• [Your instructions]: Entries follow. Give back exactly the lines starting at the one containing "not, then an" and ending at the one containing "followed by a", and no other lines.
Segment Start: Input data
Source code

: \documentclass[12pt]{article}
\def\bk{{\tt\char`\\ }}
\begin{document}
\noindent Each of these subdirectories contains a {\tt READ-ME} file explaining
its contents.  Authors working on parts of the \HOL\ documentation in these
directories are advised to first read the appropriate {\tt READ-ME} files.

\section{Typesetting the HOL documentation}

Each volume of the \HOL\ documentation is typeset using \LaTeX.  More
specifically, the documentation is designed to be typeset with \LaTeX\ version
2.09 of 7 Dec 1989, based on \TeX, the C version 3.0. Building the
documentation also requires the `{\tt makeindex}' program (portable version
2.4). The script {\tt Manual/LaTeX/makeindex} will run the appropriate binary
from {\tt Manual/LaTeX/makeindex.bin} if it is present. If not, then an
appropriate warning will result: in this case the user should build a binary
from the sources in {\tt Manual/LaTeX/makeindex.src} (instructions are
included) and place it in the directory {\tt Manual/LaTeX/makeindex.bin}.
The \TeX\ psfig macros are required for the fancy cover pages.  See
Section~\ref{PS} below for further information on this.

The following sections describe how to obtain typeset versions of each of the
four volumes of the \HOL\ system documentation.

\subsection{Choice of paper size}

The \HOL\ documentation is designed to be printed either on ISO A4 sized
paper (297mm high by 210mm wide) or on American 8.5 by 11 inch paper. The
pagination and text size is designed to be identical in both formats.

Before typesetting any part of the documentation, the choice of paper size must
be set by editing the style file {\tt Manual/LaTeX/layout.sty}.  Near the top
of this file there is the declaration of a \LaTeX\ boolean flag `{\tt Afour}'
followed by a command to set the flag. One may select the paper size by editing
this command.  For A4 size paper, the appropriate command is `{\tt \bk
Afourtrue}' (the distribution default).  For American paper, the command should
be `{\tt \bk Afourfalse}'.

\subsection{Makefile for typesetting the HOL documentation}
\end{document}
Segment End: Input data
• [Answer section]:
from {\tt Manual/LaTeX/makeindex.bin} if it is present. If not, then an
appropriate warning will result: in this case the user should build a binary
from the sources in {\tt Manual/LaTeX/makeindex.src} (instructions are
included) and place it in the directory {\tt Manual/LaTeX/makeindex.bin}.
The \TeX\ psfig macros are required for the fancy cover pages.  See
Section~\ref{PS} below for further information on this.

The following sections describe how to obtain typeset versions of each of the
four volumes of the \HOL\ system documentation.

\subsection{Choice of paper size}

The \HOL\ documentation is designed to be printed either on ISO A4 sized
paper (297mm high by 210mm wide) or on American 8.5 by 11 inch paper. The
pagination and text size is designed to be identical in both formats.

Before typesetting any part of the documentation, the choice of paper size must
be set by editing the style file {\tt Manual/LaTeX/layout.sty}.  Near the top
of this file there is the declaration of a \LaTeX\ boolean flag `{\tt Afour}'
followed by a command to set the flag. One may select the paper size by editing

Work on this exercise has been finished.